What you have to do
Find each line of the entries with the string "should", please, and copy it.

(Source texts of formatted documents)
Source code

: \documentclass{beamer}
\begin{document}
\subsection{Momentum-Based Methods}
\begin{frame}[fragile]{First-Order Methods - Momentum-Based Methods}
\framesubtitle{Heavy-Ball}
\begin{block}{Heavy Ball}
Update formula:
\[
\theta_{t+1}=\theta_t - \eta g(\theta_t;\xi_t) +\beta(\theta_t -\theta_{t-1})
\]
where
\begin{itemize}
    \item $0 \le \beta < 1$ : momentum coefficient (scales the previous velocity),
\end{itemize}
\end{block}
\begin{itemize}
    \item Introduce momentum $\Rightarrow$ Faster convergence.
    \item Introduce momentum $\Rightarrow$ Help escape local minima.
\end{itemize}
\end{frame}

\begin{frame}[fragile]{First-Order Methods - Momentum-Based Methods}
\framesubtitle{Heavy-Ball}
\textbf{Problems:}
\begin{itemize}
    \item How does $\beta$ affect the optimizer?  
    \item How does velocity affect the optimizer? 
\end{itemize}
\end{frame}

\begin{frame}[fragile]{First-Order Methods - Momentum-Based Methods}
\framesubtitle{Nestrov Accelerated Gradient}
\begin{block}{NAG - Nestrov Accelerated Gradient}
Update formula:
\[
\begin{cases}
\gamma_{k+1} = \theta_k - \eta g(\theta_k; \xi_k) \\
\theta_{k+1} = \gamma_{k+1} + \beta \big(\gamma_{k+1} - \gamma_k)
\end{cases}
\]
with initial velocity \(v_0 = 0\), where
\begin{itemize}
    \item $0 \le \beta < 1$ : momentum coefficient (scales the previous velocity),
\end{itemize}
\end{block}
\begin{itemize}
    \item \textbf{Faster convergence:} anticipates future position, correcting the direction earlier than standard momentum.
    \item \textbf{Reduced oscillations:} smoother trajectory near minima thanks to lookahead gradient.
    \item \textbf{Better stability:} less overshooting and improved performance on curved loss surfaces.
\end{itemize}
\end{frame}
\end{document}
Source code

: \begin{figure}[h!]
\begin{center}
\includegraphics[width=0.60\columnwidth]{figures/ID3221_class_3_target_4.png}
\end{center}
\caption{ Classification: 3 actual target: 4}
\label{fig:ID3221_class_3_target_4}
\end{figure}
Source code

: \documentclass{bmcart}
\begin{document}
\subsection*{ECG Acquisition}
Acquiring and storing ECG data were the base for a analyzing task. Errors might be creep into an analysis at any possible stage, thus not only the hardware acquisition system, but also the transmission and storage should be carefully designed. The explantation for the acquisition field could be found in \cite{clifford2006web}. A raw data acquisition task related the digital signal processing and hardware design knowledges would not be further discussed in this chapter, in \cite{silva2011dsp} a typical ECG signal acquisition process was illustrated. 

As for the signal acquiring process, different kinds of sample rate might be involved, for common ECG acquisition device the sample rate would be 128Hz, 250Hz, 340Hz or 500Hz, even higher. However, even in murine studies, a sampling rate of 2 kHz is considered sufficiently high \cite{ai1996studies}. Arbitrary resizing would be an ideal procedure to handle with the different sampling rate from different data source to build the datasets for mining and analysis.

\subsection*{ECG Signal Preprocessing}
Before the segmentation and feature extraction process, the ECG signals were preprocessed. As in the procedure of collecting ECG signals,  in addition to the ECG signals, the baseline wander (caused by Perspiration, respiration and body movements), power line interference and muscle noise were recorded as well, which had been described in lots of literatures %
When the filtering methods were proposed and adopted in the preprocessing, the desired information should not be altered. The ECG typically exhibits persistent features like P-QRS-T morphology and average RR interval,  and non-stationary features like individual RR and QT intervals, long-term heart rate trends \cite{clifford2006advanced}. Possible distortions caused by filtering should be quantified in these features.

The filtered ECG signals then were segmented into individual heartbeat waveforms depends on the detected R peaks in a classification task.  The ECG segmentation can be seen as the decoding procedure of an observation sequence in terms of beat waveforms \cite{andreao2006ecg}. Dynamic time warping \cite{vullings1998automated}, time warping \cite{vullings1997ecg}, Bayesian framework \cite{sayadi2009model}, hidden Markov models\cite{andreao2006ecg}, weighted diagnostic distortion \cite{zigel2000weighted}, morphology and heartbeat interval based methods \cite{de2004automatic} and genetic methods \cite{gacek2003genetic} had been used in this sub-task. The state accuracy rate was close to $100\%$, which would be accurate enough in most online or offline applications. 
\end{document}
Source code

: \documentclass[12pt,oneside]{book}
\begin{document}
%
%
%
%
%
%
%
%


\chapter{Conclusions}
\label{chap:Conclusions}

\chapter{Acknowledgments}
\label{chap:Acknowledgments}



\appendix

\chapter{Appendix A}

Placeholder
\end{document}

Answer to the problem
Acquiring and storing ECG data were the base for a analyzing task. Errors might be creep into an analysis at any possible stage, thus not only the hardware acquisition system, but also the transmission and storage should be carefully designed. The explantation for the acquisition field could be found in \cite{clifford2006web}. A raw data acquisition task related the digital signal processing and hardware design knowledges would not be further discussed in this chapter, in \cite{silva2011dsp} a typical ECG signal acquisition process was illustrated. 
When the filtering methods were proposed and adopted in the preprocessing, the desired information should not be altered. The ECG typically exhibits persistent features like P-QRS-T morphology and average RR interval,  and non-stationary features like individual RR and QT intervals, long-term heart rate trends \cite{clifford2006advanced}. Possible distortions caused by filtering should be quantified in these features.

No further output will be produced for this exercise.